* _What you need to do_: Throughout the entries below, report every line where "UIScreen" is found.

* _Dataset records_:
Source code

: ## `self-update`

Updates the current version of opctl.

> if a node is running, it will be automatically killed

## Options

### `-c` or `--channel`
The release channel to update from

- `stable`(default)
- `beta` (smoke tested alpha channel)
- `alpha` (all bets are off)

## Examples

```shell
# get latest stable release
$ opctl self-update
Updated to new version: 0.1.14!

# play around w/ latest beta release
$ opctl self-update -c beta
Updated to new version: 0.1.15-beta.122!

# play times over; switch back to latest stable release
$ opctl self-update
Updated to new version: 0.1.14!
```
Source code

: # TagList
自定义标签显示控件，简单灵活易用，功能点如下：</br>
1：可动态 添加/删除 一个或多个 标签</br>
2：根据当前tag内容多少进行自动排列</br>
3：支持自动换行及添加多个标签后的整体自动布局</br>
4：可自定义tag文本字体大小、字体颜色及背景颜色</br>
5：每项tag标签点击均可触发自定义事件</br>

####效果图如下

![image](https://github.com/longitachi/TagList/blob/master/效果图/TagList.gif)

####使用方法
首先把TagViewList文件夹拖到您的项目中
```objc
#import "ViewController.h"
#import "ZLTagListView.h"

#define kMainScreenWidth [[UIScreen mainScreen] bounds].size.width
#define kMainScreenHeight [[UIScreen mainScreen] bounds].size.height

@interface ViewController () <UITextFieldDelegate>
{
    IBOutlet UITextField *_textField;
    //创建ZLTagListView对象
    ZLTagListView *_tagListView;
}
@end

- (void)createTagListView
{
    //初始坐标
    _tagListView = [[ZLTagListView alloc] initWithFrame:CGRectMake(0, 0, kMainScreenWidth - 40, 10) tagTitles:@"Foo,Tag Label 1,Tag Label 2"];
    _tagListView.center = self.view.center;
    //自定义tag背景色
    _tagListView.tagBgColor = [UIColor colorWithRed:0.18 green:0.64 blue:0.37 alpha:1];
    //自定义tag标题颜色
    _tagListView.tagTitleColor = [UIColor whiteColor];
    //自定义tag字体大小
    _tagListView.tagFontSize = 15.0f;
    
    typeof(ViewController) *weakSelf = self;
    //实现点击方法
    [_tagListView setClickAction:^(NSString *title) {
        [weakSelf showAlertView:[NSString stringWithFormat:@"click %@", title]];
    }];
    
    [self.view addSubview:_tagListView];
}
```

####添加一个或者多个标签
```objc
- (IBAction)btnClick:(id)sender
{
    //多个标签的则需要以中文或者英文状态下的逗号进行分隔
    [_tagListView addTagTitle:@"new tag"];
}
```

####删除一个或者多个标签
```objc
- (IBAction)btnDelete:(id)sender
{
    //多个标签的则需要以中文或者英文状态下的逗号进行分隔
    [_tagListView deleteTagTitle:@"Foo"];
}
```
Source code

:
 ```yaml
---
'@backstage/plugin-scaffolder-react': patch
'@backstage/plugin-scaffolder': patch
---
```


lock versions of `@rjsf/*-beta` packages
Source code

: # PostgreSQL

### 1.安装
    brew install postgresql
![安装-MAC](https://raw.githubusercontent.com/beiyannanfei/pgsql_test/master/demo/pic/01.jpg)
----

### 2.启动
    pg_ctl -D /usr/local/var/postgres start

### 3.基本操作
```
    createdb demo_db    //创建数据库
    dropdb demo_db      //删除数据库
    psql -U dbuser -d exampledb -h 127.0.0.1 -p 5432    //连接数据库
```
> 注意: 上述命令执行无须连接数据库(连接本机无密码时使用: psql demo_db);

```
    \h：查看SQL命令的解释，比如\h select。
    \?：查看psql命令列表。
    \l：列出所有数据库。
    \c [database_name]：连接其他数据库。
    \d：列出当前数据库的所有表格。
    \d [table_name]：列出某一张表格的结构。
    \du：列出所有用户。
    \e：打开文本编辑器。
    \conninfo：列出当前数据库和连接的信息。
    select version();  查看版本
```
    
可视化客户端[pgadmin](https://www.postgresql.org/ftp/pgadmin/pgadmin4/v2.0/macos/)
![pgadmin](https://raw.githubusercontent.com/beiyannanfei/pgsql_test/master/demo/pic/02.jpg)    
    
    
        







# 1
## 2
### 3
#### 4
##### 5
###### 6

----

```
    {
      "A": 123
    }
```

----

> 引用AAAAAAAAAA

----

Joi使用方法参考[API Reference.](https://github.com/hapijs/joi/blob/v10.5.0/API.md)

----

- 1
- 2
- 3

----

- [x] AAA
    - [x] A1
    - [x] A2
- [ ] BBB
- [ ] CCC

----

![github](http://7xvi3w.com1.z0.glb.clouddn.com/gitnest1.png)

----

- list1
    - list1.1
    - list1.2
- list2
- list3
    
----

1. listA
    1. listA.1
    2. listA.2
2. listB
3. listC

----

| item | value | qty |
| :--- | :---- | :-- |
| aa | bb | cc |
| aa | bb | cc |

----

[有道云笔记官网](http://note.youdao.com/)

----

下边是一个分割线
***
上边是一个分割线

* _Finished exercise_:
#define kMainScreenWidth [[UIScreen mainScreen] bounds].size.width
#define kMainScreenHeight [[UIScreen mainScreen] bounds].size.height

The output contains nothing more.